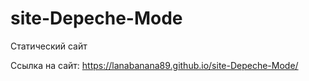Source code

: # site-Depeche-Mode
Статический сайт

Ссылка на сайт: https://lanabanana89.github.io/site-Depeche-Mode/
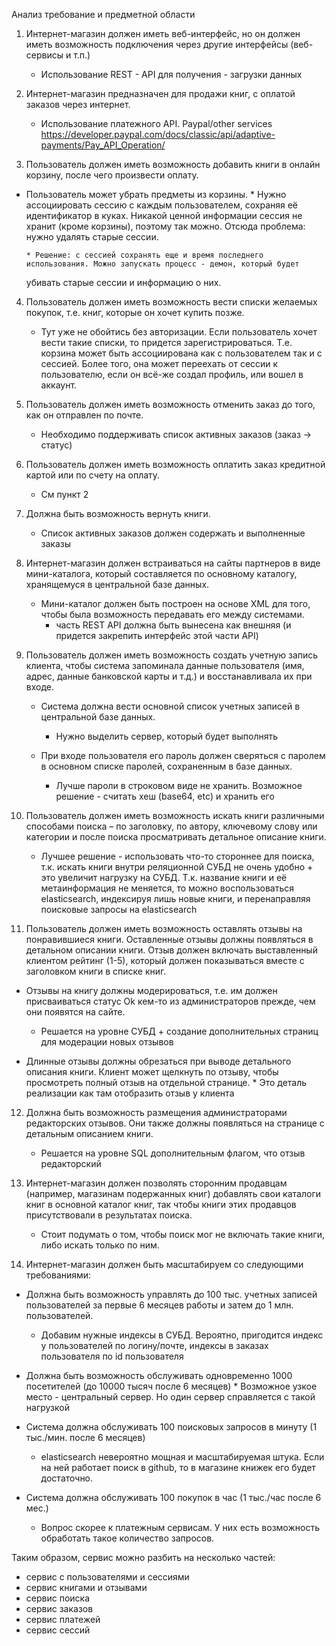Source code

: Анализ требование и предметной области

1. Интернет-магазин должен иметь веб-интерфейс, но он должен иметь возможность подключения через другие интерфейсы 
(веб-сервисы и т.п.)
    * Использование REST - API для получения - загрузки данных

2. Интернет-магазин предназначен для продажи книг, с оплатой заказов через интернет.
    * Использование платежного API. Paypal/other services 
    https://developer.paypal.com/docs/classic/api/adaptive-payments/Pay_API_Operation/

3. Пользователь должен иметь возможность добавить книги в онлайн корзину, после чего произвести оплату.
  * Пользователь может убрать предметы из корзины. 
		* Нужно ассоциировать сессию с каждым пользователем, сохраняя её идентификатор в куках. Никакой ценной информации сессия 
    не хранит (кроме корзины), поэтому так можно. Отсюда проблема: нужно удалять старые сессии. 
    
		* Решение: с сессией сохранять еще и время последнего использования. Можно запускать процесс - демон, который будет 
    убивать старые сессии и информацию о них.

4. Пользователь должен иметь возможность вести списки желаемых покупок, т.е. книг, которые он хочет купить позже. 
	* Тут уже не обойтись без авторизации. Если пользователь хочет вести такие списки, то придется зарегистрироваться. Т.е. 
  корзина может быть ассоциирована как с пользователем так и с сессией. Более того, она может переехать от сессии к 
  пользователю, если он всё-же создал профиль, или вошел в аккаунт.

5. Пользователь должен иметь возможность отменить заказ до того, как он отправлен по почте.
	* Необходимо поддерживать список активных заказов (заказ -> статус)

6. Пользователь должен иметь возможность оплатить заказ кредитной картой или по счету на оплату. 
	* См пункт 2

7. Должна быть возможность вернуть книги. 
	* Список активных заказов должен содержать и выполненные заказы

8. Интернет-магазин должен встраиваться на сайты партнеров в виде мини-каталога, который составляется по основному каталогу, 
хранящемуся в центральной базе данных.
	* Мини-каталог должен быть построен на основе XML для того, чтобы была возможность передавать его между системами.
		* часть REST API должна быть вынесена как внешняя (и придется закрепить интерфейс этой части API)


9. Пользователь должен иметь возможность создать учетную запись клиента, чтобы система запоминала данные пользователя 
(имя, адрес, данные банковской карты и т.д.) и восстанавливала их при входе.
	* Система должна вести основной список учетных записей в центральной базе данных. 
		* Нужно выделить сервер, который будет выполнять 

	* При входе пользователя его пароль должен сверяться с паролем в основном списке паролей, сохраненным в базе данных. 
		* Лучше пароли в строковом виде не хранить. Возможное решение - считать хеш (base64, etc) и хранить его 


10. Пользователь должен иметь возможность искать книги различными способами поиска – по заголовку, по автору, ключевому 
слову или категории и после поиска просматривать детальное описание книги. 
	* Лучшее решение - использовать что-то стороннее для поиска, т.к. искать книги внутри реляционной СУБД не очень удобно + 
  это увеличит нагрузку на СУБД. Т.к. название книги и её метаинформация не меняется, то можно воспользоваться elasticsearch, 
  индексируя лишь новые книги, и перенаправляя поисковые запросы на elasticsearch


11. Пользователь должен иметь возможность оставлять отзывы на понравившиеся книги. Оставленные отзывы должны появляться в 
детальном описании книги. Отзыв должен включать выставленный клиентом рейтинг (1-5), который должен показываться вместе с 
заголовком книги в списке книг.
  * Отзывы на книгу должны модерироваться, т.е. им должен присваиваться статус Ok кем-то из администраторов прежде, чем 
  они появятся на сайте.
	  * Решается на уровне СУБД + создание дополнительных  страниц для модерации новых отзывов
  
  * Длинные отзывы должны обрезаться при выводе детального описания книги. Клиент может щелкнуть по отзыву, чтобы просмотреть
  полный отзыв на отдельной странице.
		* Это деталь реализации как там отобразить отзыв у клиента


12. Должна быть возможность размещения администраторами редакторских отзывов. Они также должны появляться на странице с 
детальным описанием книги. 
	* Решается на уровне SQL дополнительным флагом, что отзыв редакторский


13. Интернет-магазин должен позволять сторонним продавцам (например, магазинам подержанных книг) добавлять свои каталоги 
книг в основной каталог книг, так чтобы книги этих продавцов присутствовали в результатах поиска. 
	* Стоит подумать о том, чтобы поиск мог не включать такие книги, либо искать только по ним.


14. Интернет-магазин должен быть масштабируем со следующими требованиями:
  * Должна быть возможность управлять до 100 тыс. учетных записей пользователей за первые 6 месяцев работы и затем до 1 
  млн. пользователей.
    * Добавим нужные индексы в СУБД. Вероятно, пригодится индекс у пользователей по логину/почте, индексы в заказах 
    пользователя по id пользователя

  * Должна быть возможность обслуживать одновременно 1000 посетителей (до 10000 тысяч после 6 месяцев)
		* Возможное узкое место - центральный сервер. Но один сервер справляется с такой нагрузкой

  * Система должна обслуживать 100 поисковых запросов в минуту (1 тыс./мин. после 6 месяцев)
    * elasticsearch невероятно мощная и масштабируемая штука. Если на ней работает поиск в github, то в магазине книжек 
    его будет достаточно.

  * Система должна обслуживать 100 покупок в час (1 тыс./час после 6 мес.)
    * Вопрос скорее к платежным сервисам. У них есть возможность обработать такое количество запросов.


Таким образом, сервис можно разбить на несколько частей:

* сервис с пользователями и сессиями
* сервис книгами и отзывами
* сервис поиска
* сервис заказов
* сервис платежей
* сервис сессий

- - - - -

◆ Problem statement: All lines in the records above that contain "входе" are to be reported.

◆ Task answer:
(имя, адрес, данные банковской карты и т.д.) и восстанавливала их при входе.
	* При входе пользователя его пароль должен сверяться с паролем в основном списке паролей, сохраненным в базе данных. 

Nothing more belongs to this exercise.